Pictures are to be omitted; everything else in the data must be transcribed exactly.

----- PROVIDED ENTRIES -----

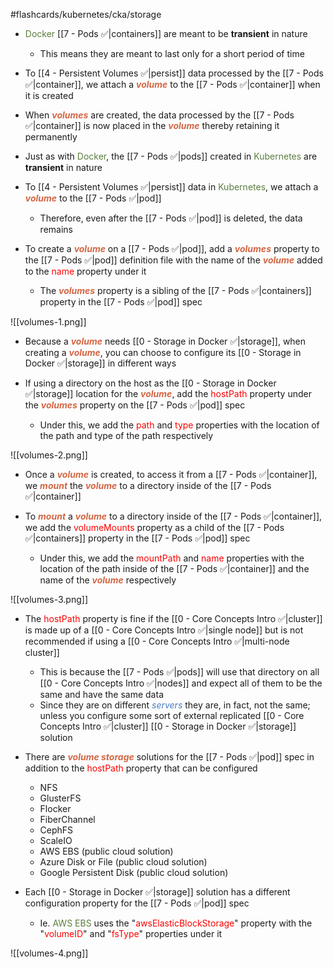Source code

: #flashcards/kubernetes/cka/storage

- <span style="color:#5c7e3e">Docker</span> [[7 - Pods ✅|containers]] are meant to be **transient** in nature
	- This means they are meant to last only for a short period of time

- To [[4 - Persistent Volumes ✅|persist]] data processed by the [[7 - Pods ✅|container]], we attach a <b><i><span style="color:#d46644">volume</span></i></b> to the [[7 - Pods ✅|container]] when it is created

- When <b><i><span style="color:#d46644">volumes</span></i></b> are created, the data processed by the [[7 - Pods ✅|container]] is now placed in the <b><i><span style="color:#d46644">volume</span></i></b> thereby retaining it permanently

- Just as with <span style="color:#5c7e3e">Docker</span>, the [[7 - Pods ✅|pods]] created in <span style="color:#5c7e3e">Kubernetes</span> are **transient** in nature

- To [[4 - Persistent Volumes ✅|persist]] data in <span style="color:#5c7e3e">Kubernetes</span>, we attach a <b><i><span style="color:#d46644">volume</span></i></b> to the [[7 - Pods ✅|pod]]
	- Therefore, even after the [[7 - Pods ✅|pod]] is deleted, the data remains

- To create a <b><i><span style="color:#d46644">volume</span></i></b> on a [[7 - Pods ✅|pod]], add a <b><i><span style="color:#d46644">volumes</span></i></b> property to the [[7 - Pods ✅|pod]] definition file with the name of the <b><i><span style="color:#d46644">volume</span></i></b> added to the <span style="color:red">name</span> property under it
	- The <b><i><span style="color:#d46644">volumes</span></i></b> property is a sibling of the [[7 - Pods ✅|containers]] property in the [[7 - Pods ✅|pod]] spec

![[volumes-1.png]]

- Because a <b><i><span style="color:#d46644">volume</span></i></b> needs [[0 - Storage in Docker ✅|storage]], when creating a <b><i><span style="color:#d46644">volume</span></i></b>, you can choose to configure its [[0 - Storage in Docker ✅|storage]] in different ways

- If using a directory on the host as the [[0 - Storage in Docker ✅|storage]] location for the <b><i><span style="color:#d46644">volume</span></i></b>, add the <span style="color:red">hostPath</span> property under the <b><i><span style="color:#d46644">volumes</span></i></b> property on the [[7 - Pods ✅|pod]] spec
	- Under this, we add the <span style="color:red">path</span> and <span style="color:red">type</span> properties with the location of the path and type of the path respectively

![[volumes-2.png]]

- Once a <b><i><span style="color:#d46644">volume</span></i></b> is created, to access it from a [[7 - Pods ✅|container]], we <b><i><span style="color:#d46644">mount</span></i></b> the <b><i><span style="color:#d46644">volume</span></i></b> to a directory inside of the [[7 - Pods ✅|container]]

- To <b><i><span style="color:#d46644">mount</span></i></b> a <b><i><span style="color:#d46644">volume</span></i></b> to a directory inside of the [[7 - Pods ✅|container]], we add the <span style="color:red">volumeMounts</span> property as a child of the [[7 - Pods ✅|containers]] property in the [[7 - Pods ✅|pod]] spec
	- Under this, we add the <span style="color:red">mountPath</span> and <span style="color:red">name</span> properties with the location of the path inside of the [[7 - Pods ✅|container]] and the name of the <b><i><span style="color:#d46644">volume</span></i></b> respectively

![[volumes-3.png]]

- The <span style="color:red">hostPath</span> property is fine if the [[0 - Core Concepts Intro ✅|cluster]] is made up of a [[0 - Core Concepts Intro ✅|single node]] but is not recommended if using a [[0 - Core Concepts Intro ✅|multi-node cluster]]
	- This is because the [[7 - Pods ✅|pods]] will use that directory on all [[0 - Core Concepts Intro ✅|nodes]] and expect all of them to be the same and have the same data
	- Since they are on different <i><span style="color:#477bbe">servers</span></i> they are, in fact, not the same; unless you configure some sort of external replicated [[0 - Core Concepts Intro ✅|cluster]] [[0 - Storage in Docker ✅|storage]] solution

- There are <b><i><span style="color:#d46644">volume storage</span></i></b> solutions for the [[7 - Pods ✅|pod]] spec in addition to the <span style="color:red">hostPath</span> property that can be configured
	- NFS
	- GlusterFS
	- Flocker
	- FiberChannel
	- CephFS
	- ScaleIO
	- AWS EBS (public cloud solution)
	- Azure Disk or File (public cloud solution)
	- Google Persistent Disk (public cloud solution)

- Each [[0 - Storage in Docker ✅|storage]] solution has a different configuration property for the [[7 - Pods ✅|pod]] spec
	- Ie. <span style="color:#5c7e3e">AWS EBS</span> uses the "<span style="color:red">awsElasticBlockStorage</span>" property with the "<span style="color:red">volumeID</span>" and "<span style="color:red">fsType</span>" properties under it

![[volumes-4.png]]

-----

* **PROBLEM SOLUTION**:
Source code

: #flashcards/kubernetes/cka/storage

- <span style="color:#5c7e3e">Docker</span> [[7 - Pods ✅|containers]] are meant to be **transient** in nature
	- This means they are meant to last only for a short period of time

- To [[4 - Persistent Volumes ✅|persist]] data processed by the [[7 - Pods ✅|container]], we attach a <b><i><span style="color:#d46644">volume</span></i></b> to the [[7 - Pods ✅|container]] when it is created

- When <b><i><span style="color:#d46644">volumes</span></i></b> are created, the data processed by the [[7 - Pods ✅|container]] is now placed in the <b><i><span style="color:#d46644">volume</span></i></b> thereby retaining it permanently

- Just as with <span style="color:#5c7e3e">Docker</span>, the [[7 - Pods ✅|pods]] created in <span style="color:#5c7e3e">Kubernetes</span> are **transient** in nature

- To [[4 - Persistent Volumes ✅|persist]] data in <span style="color:#5c7e3e">Kubernetes</span>, we attach a <b><i><span style="color:#d46644">volume</span></i></b> to the [[7 - Pods ✅|pod]]
	- Therefore, even after the [[7 - Pods ✅|pod]] is deleted, the data remains

- To create a <b><i><span style="color:#d46644">volume</span></i></b> on a [[7 - Pods ✅|pod]], add a <b><i><span style="color:#d46644">volumes</span></i></b> property to the [[7 - Pods ✅|pod]] definition file with the name of the <b><i><span style="color:#d46644">volume</span></i></b> added to the <span style="color:red">name</span> property under it
	- The <b><i><span style="color:#d46644">volumes</span></i></b> property is a sibling of the [[7 - Pods ✅|containers]] property in the [[7 - Pods ✅|pod]] spec

![[volumes-1.png]]

- Because a <b><i><span style="color:#d46644">volume</span></i></b> needs [[0 - Storage in Docker ✅|storage]], when creating a <b><i><span style="color:#d46644">volume</span></i></b>, you can choose to configure its [[0 - Storage in Docker ✅|storage]] in different ways

- If using a directory on the host as the [[0 - Storage in Docker ✅|storage]] location for the <b><i><span style="color:#d46644">volume</span></i></b>, add the <span style="color:red">hostPath</span> property under the <b><i><span style="color:#d46644">volumes</span></i></b> property on the [[7 - Pods ✅|pod]] spec
	- Under this, we add the <span style="color:red">path</span> and <span style="color:red">type</span> properties with the location of the path and type of the path respectively

![[volumes-2.png]]

- Once a <b><i><span style="color:#d46644">volume</span></i></b> is created, to access it from a [[7 - Pods ✅|container]], we <b><i><span style="color:#d46644">mount</span></i></b> the <b><i><span style="color:#d46644">volume</span></i></b> to a directory inside of the [[7 - Pods ✅|container]]

- To <b><i><span style="color:#d46644">mount</span></i></b> a <b><i><span style="color:#d46644">volume</span></i></b> to a directory inside of the [[7 - Pods ✅|container]], we add the <span style="color:red">volumeMounts</span> property as a child of the [[7 - Pods ✅|containers]] property in the [[7 - Pods ✅|pod]] spec
	- Under this, we add the <span style="color:red">mountPath</span> and <span style="color:red">name</span> properties with the location of the path inside of the [[7 - Pods ✅|container]] and the name of the <b><i><span style="color:#d46644">volume</span></i></b> respectively

![[volumes-3.png]]

- The <span style="color:red">hostPath</span> property is fine if the [[0 - Core Concepts Intro ✅|cluster]] is made up of a [[0 - Core Concepts Intro ✅|single node]] but is not recommended if using a [[0 - Core Concepts Intro ✅|multi-node cluster]]
	- This is because the [[7 - Pods ✅|pods]] will use that directory on all [[0 - Core Concepts Intro ✅|nodes]] and expect all of them to be the same and have the same data
	- Since they are on different <i><span style="color:#477bbe">servers</span></i> they are, in fact, not the same; unless you configure some sort of external replicated [[0 - Core Concepts Intro ✅|cluster]] [[0 - Storage in Docker ✅|storage]] solution

- There are <b><i><span style="color:#d46644">volume storage</span></i></b> solutions for the [[7 - Pods ✅|pod]] spec in addition to the <span style="color:red">hostPath</span> property that can be configured
	- NFS
	- GlusterFS
	- Flocker
	- FiberChannel
	- CephFS
	- ScaleIO
	- AWS EBS (public cloud solution)
	- Azure Disk or File (public cloud solution)
	- Google Persistent Disk (public cloud solution)

- Each [[0 - Storage in Docker ✅|storage]] solution has a different configuration property for the [[7 - Pods ✅|pod]] spec
	- Ie. <span style="color:#5c7e3e">AWS EBS</span> uses the "<span style="color:red">awsElasticBlockStorage</span>" property with the "<span style="color:red">volumeID</span>" and "<span style="color:red">fsType</span>" properties under it

![[volumes-4.png]]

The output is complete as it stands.